Di Massimo Vozza
La primavera della mia vita è un efficace on the road in una Sicilia quasi nascosta, o quantomeno inedita per la settima arte, tra miti e credenze popolari raccontanti con costante e profonda ironia. Il tono riesce a replicare perfettamente la discografia dei due cantautori siciliani in un efficace mix tra profondità emotiva ed elementi pop, accessibile ma estremamente intelligente; il film infatti si pone sia come un godibile prodotto d’intrattenimento che una narrazione dal significato esistenziale, che ben si accompagna perfino con alcune scene dal sapore surreale.
Il viaggio intrapreso dai due ex amici e colleghi Antonio e Lorenzo non porta solo a una metamorfosi (anche letterale) dei protagonisti e del loro rapporto ma pure a una riscoperta delle proprie radici, dei luoghi che amiamo chiamare casa seppur li si potrebbe aver lasciati per recarsi altrove, in una sorta di epopea dei cosiddetti fuori sede.

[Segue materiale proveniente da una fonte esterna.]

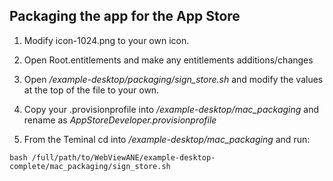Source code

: ## Packaging the app for the App Store

1. Modify icon-1024.png to your own icon.

2. Open Root.entitlements and make any entitlements additions/changes

3. Open */example-desktop/packaging/sign_store.sh* and modify the values at the top of the file to your own.

4. Copy your .provisionprofile into */example-desktop/mac_packaging* and rename as *AppStoreDeveloper.provisionprofile*

5. From the Teminal cd into */example-desktop/mac_packaging* and run:

```shell
bash /full/path/to/WebViewANE/example-desktop-complete/mac_packaging/sign_store.sh
```
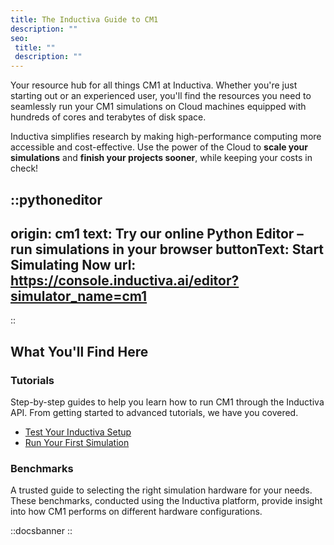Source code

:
 ```yaml
---
title: The Inductiva Guide to CM1
description: ""
seo:
 title: ""
 description: ""
---
```


Your resource hub for all things CM1 at Inductiva. Whether you're just starting out or an experienced user, you'll find the resources you need to seamlessly run your CM1 simulations on Cloud machines equipped with hundreds of cores and terabytes of disk space.

Inductiva simplifies research by making high-performance computing more accessible and cost-effective. Use the power of the Cloud to **scale your simulations** and **finish your projects sooner**, while keeping your costs in check!

::pythoneditor
---
origin: cm1
text: Try our online Python Editor – run simulations in your browser
buttonText: Start Simulating Now
url: https://console.inductiva.ai/editor?simulator_name=cm1
---
::

## What You'll Find Here

### Tutorials
Step-by-step guides to help you learn how to run CM1 through the Inductiva API. From getting started to advanced tutorials, we have you covered.

- [Test Your Inductiva Setup](/guides/cm1/tutorials/setup-test)
- [Run Your First Simulation](/guides/cm1/tutorials/quick-start)

### Benchmarks
A trusted guide to selecting the right simulation hardware for your needs. These benchmarks, conducted using the Inductiva platform, provide insight into how CM1 performs on different hardware configurations.

::docsbanner
::
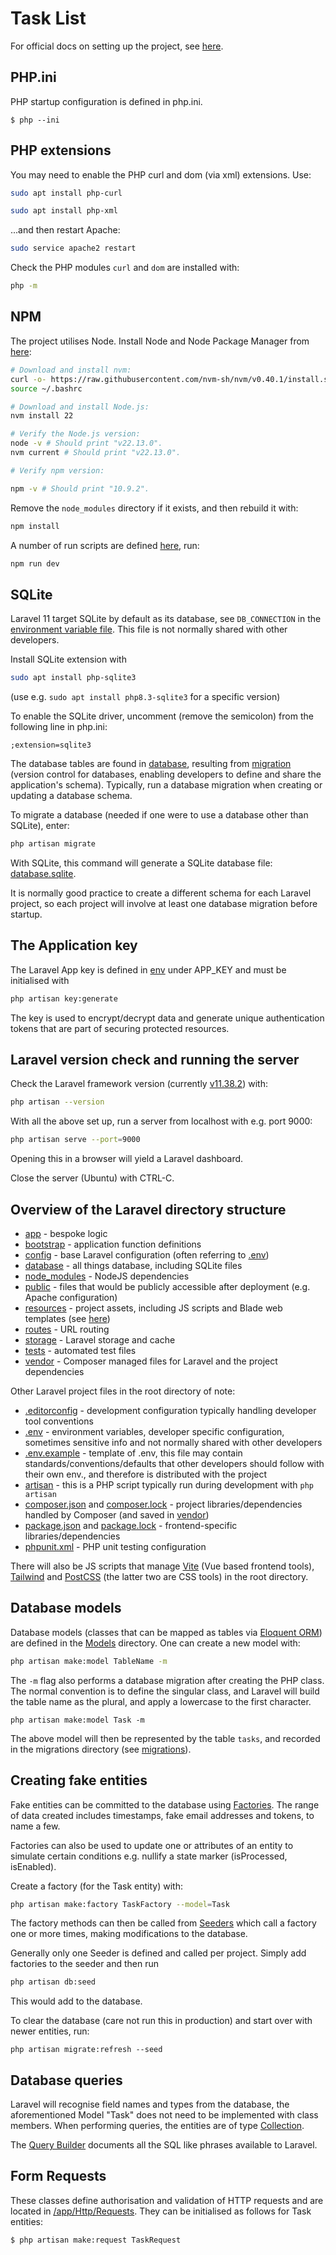 # Task List

For official docs on setting up the project, see [here](https://laravel.com/docs/11.x/installation#creating-a-laravel-project).

## PHP.ini

PHP startup configuration is defined in php.ini.

```
$ php --ini
```

## PHP extensions

You may need to enable the PHP curl and dom (via xml) extensions. Use:

```bash
sudo apt install php-curl
```

```bash
sudo apt install php-xml
```

...and then restart Apache:

```bash
sudo service apache2 restart
```

Check the PHP modules ```curl``` and ```dom``` are installed with:

```bash
php -m
```

## NPM

The project utilises Node. Install Node and Node Package Manager from
[here](https://www.digitalocean.com/community/tutorials/how-to-install-node-js-on-ubuntu-22-04):

```bash
# Download and install nvm:
curl -o- https://raw.githubusercontent.com/nvm-sh/nvm/v0.40.1/install.sh | bash
source ~/.bashrc

# Download and install Node.js:
nvm install 22

# Verify the Node.js version:
node -v # Should print "v22.13.0".
nvm current # Should print "v22.13.0".

# Verify npm version:

npm -v # Should print "10.9.2".
```

Remove the ```node_modules``` directory if it exists, and then rebuild it with:

```bash
npm install
```

A number of run scripts are defined [here](package.json), run:

```bash
npm run dev
```

## SQLite

Laravel 11 target SQLite by default as its database, see ```DB_CONNECTION``` in the [environment variable file](.env). This file is not normally
shared with other developers.

Install SQLite extension with

```bash
sudo apt install php-sqlite3
```

(use e.g. ```sudo apt install php8.3-sqlite3``` for a specific version)

To enable the SQLite driver, uncomment (remove the semicolon) from the following line in php.ini:

```
;extension=sqlite3
```

The database tables are found in [database](/database), resulting from 
[migration](https://laravel.com/docs/11.x/installation#databases-and-migrations) (version control for databases,
enabling developers to define and share the application's schema). Typically, run a database migration when creating or
updating a database schema.

To migrate a database (needed if one were to use a database other than SQLite), enter:

```bash
php artisan migrate
```

With SQLite, this command will generate a SQLite database file: [database.sqlite](/database/database.sqlite).

It is normally good practice to create a different schema for each Laravel project, so each project will involve at
least one database migration before startup.

## The Application key

The Laravel App key is defined in [env](.env) under APP_KEY and must be initialised with

```bash
php artisan key:generate
```

The key is used to encrypt/decrypt data and generate unique authentication tokens that are part of securing protected 
resources.

## Laravel version check and running the server

Check the Laravel framework version (currently [v11.38.2](composer.json)) with:

```bash
php artisan --version
```

With all the above set up, run a server from localhost with e.g. port 9000:

```bash
php artisan serve --port=9000 
```

Opening this in a browser will yield a Laravel dashboard.

Close the server (Ubuntu) with CTRL-C.

## Overview of the Laravel directory structure

+ [app](/app) - bespoke logic
+ [bootstrap](/bootstrap) - application function definitions
+ [config](/config) - base Laravel configuration (often referring to [.env](.env))
+ [database](/database) - all things database, including SQLite files
+ [node_modules](/node_modules) - NodeJS dependencies
+ [public](/public) - files that would be publicly accessible after deployment (e.g. Apache configuration)
+ [resources](/resources) - project assets, including JS scripts and Blade web templates (see [here](/resources/views))
+ [routes](/routes) - URL routing
+ [storage](/storage) - Laravel storage and cache
+ [tests](/tests) - automated test files
+ [vendor](/vendor) - Composer managed files for Laravel and the project dependencies

Other Laravel project files in the root directory of note:

+ [.editorconfig](.editorconfig) - development configuration typically handling developer tool conventions
+ [.env](.env) - environment variables, developer specific configuration, sometimes sensitive info and not normally 
  shared with other developers
+ [.env.example](.env.example) - template of .env, this file may contain standards/conventions/defaults that other 
  developers should follow with their own env., and therefore is distributed with the project
+ [artisan](artisan) - this is a PHP script typically run during development with ```php artisan```
+ [composer.json](composer.json) and [composer.lock](composer.lock) - project libraries/dependencies handled by Composer
  (and saved in [vendor](/vendor))
+ [package.json](package.json) and [package.lock](package.lock) - frontend-specific libraries/dependencies
+ [phpunit.xml](phpunit.xml) - PHP unit testing configuration

There will also be JS scripts that manage [Vite](https://vite.dev/) (Vue based frontend tools), [Tailwind](https://tailwindcss.com/) 
and [PostCSS](https://postcss.org/) (the latter two are CSS tools) in the root directory.

## Database models

Database models (classes that can be mapped as tables via [Eloquent ORM](https://laravel.com/docs/11.x/eloquent)) are 
defined in the [Models](/app/Models) directory. One can create a new model with:

```bash
php artisan make:model TableName -m
```

The ```-m``` flag also performs a database migration after creating the PHP class. The normal convention is to define 
the singular class, and Laravel will build the table name as the plural, and apply a lowercase to the first character.

```
php artisan make:model Task -m
```

The above model will then be represented by the table ```tasks```, and recorded in the migrations directory 
(see [migrations](/database/migrations)).


## Creating fake entities 

Fake entities can be committed to the database using [Factories](/database/factories). The range of data created includes
timestamps, fake email addresses and tokens, to name a few.

Factories can also be used to update one or attributes of an entity to simulate certain conditions e.g. nullify a 
state marker (isProcessed, isEnabled).

Create a factory (for the Task entity) with:

```bash
php artisan make:factory TaskFactory --model=Task
```

The factory methods can then be called from [Seeders](/database/seeders) which call a factory one or more times, making
modifications to the database. 

Generally only one Seeder is defined and called per project. Simply add factories to the seeder and then run

```bash
php artisan db:seed
```

This would add to the database.

To clear the database (care not run this in production) and start over with newer entities, run:

```angular2html
php artisan migrate:refresh --seed
```

## Database queries

Laravel will recognise field names and types from the database, the aforementioned Model "Task" does not need to be
implemented with class members. When performing queries, the entities are of type [Collection](https://laravel.com/docs/11.x/eloquent-collections).

The [Query Builder](https://laravel.com/docs/11.x/queries) documents all the SQL like phrases available to Laravel.

## Form Requests

These classes define authorisation and validation of HTTP requests and are located in [/app/Http/Requests](/app/Http/Requests).
They can be initialised as follows for Task entities:

```bash
$ php artisan make:request TaskRequest
```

Colapesce e Dimartino (in compagnia di alcuni colleghi, tra i quali Madame, Brunori Sas e Roberto Vecchioni) si ritrovano a interpretare alter ego di loro stessi, scrivendo evidentemente di contesti e personaggi che fanno parte della propria vita e che provengono dal medesimo bagaglio culturale (e da quello del regista e dello sceneggiatore Michele Astori, entrambi non a caso ugualmente siculi), riportando alla mente diverse coppie di comici della storia del nostro cinema (da Franco e Ciccio a Ficarra e Picone) ma restando fedeli alla propria identità, mantenendo quindi una cifra originale anche con battute e situazioni che potrebbe dare maggiormente la sensazione di già visto e/o sentito.